> **WHAT YOU SHOULD DO**
Word for word, repeat the entries, minus the pictures.

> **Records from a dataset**
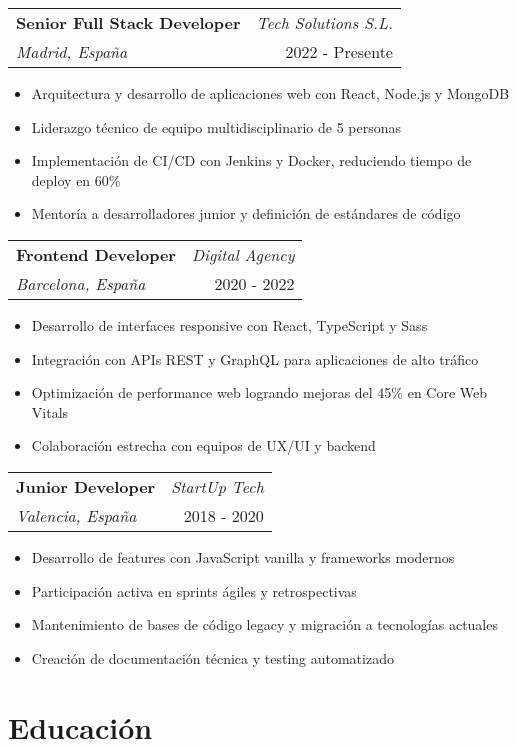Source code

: \documentclass[11pt,a4paper]{article}
\newcommand{\experienciamoderna}[4]{
    \begin{tabularx}{\textwidth}{X r}
        \textbf{\color{primary}#1} & \textcolor{secondary}{\textit{#2}} \\
        \textit{\color{accent}#3} & \textcolor{secondary}{#4} \\
    \end{tabularx}
    \vspace{2pt}
}
\begin{document}
\experienciamoderna{Senior Full Stack Developer}{Tech Solutions S.L.}{Madrid, España}{2022 - Presente}
\begin{itemize}
    \item Arquitectura y desarrollo de aplicaciones web con React, Node.js y MongoDB
    \item Liderazgo técnico de equipo multidisciplinario de 5 personas
    \item Implementación de CI/CD con Jenkins y Docker, reduciendo tiempo de deploy en 60\%
    \item Mentoría a desarrolladores junior y definición de estándares de código
\end{itemize}

\vspace{10pt}

\experienciamoderna{Frontend Developer}{Digital Agency}{Barcelona, España}{2020 - 2022}
\begin{itemize}
    \item Desarrollo de interfaces responsive con React, TypeScript y Sass
    \item Integración con APIs REST y GraphQL para aplicaciones de alto tráfico
    \item Optimización de performance web logrando mejoras del 45\% en Core Web Vitals
    \item Colaboración estrecha con equipos de UX/UI y backend
\end{itemize}

\vspace{10pt}

\experienciamoderna{Junior Developer}{StartUp Tech}{Valencia, España}{2018 - 2020}
\begin{itemize}
    \item Desarrollo de features con JavaScript vanilla y frameworks modernos
    \item Participación activa en sprints ágiles y retrospectivas
    \item Mantenimiento de bases de código legacy y migración a tecnologías actuales
    \item Creación de documentación técnica y testing automatizado
\end{itemize}

\section{Educación}
\end{document}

> **EXPECTED ANSWER**
Source code

: \documentclass[11pt,a4paper]{article}
\newcommand{\experienciamoderna}[4]{
    \begin{tabularx}{\textwidth}{X r}
        \textbf{\color{primary}#1} & \textcolor{secondary}{\textit{#2}} \\
        \textit{\color{accent}#3} & \textcolor{secondary}{#4} \\
    \end{tabularx}
    \vspace{2pt}
}
\begin{document}
\experienciamoderna{Senior Full Stack Developer}{Tech Solutions S.L.}{Madrid, España}{2022 - Presente}
\begin{itemize}
    \item Arquitectura y desarrollo de aplicaciones web con React, Node.js y MongoDB
    \item Liderazgo técnico de equipo multidisciplinario de 5 personas
    \item Implementación de CI/CD con Jenkins y Docker, reduciendo tiempo de deploy en 60\%
    \item Mentoría a desarrolladores junior y definición de estándares de código
\end{itemize}

\vspace{10pt}

\experienciamoderna{Frontend Developer}{Digital Agency}{Barcelona, España}{2020 - 2022}
\begin{itemize}
    \item Desarrollo de interfaces responsive con React, TypeScript y Sass
    \item Integración con APIs REST y GraphQL para aplicaciones de alto tráfico
    \item Optimización de performance web logrando mejoras del 45\% en Core Web Vitals
    \item Colaboración estrecha con equipos de UX/UI y backend
\end{itemize}

\vspace{10pt}

\experienciamoderna{Junior Developer}{StartUp Tech}{Valencia, España}{2018 - 2020}
\begin{itemize}
    \item Desarrollo de features con JavaScript vanilla y frameworks modernos
    \item Participación activa en sprints ágiles y retrospectivas
    \item Mantenimiento de bases de código legacy y migración a tecnologías actuales
    \item Creación de documentación técnica y testing automatizado
\end{itemize}

\section{Educación}
\end{document}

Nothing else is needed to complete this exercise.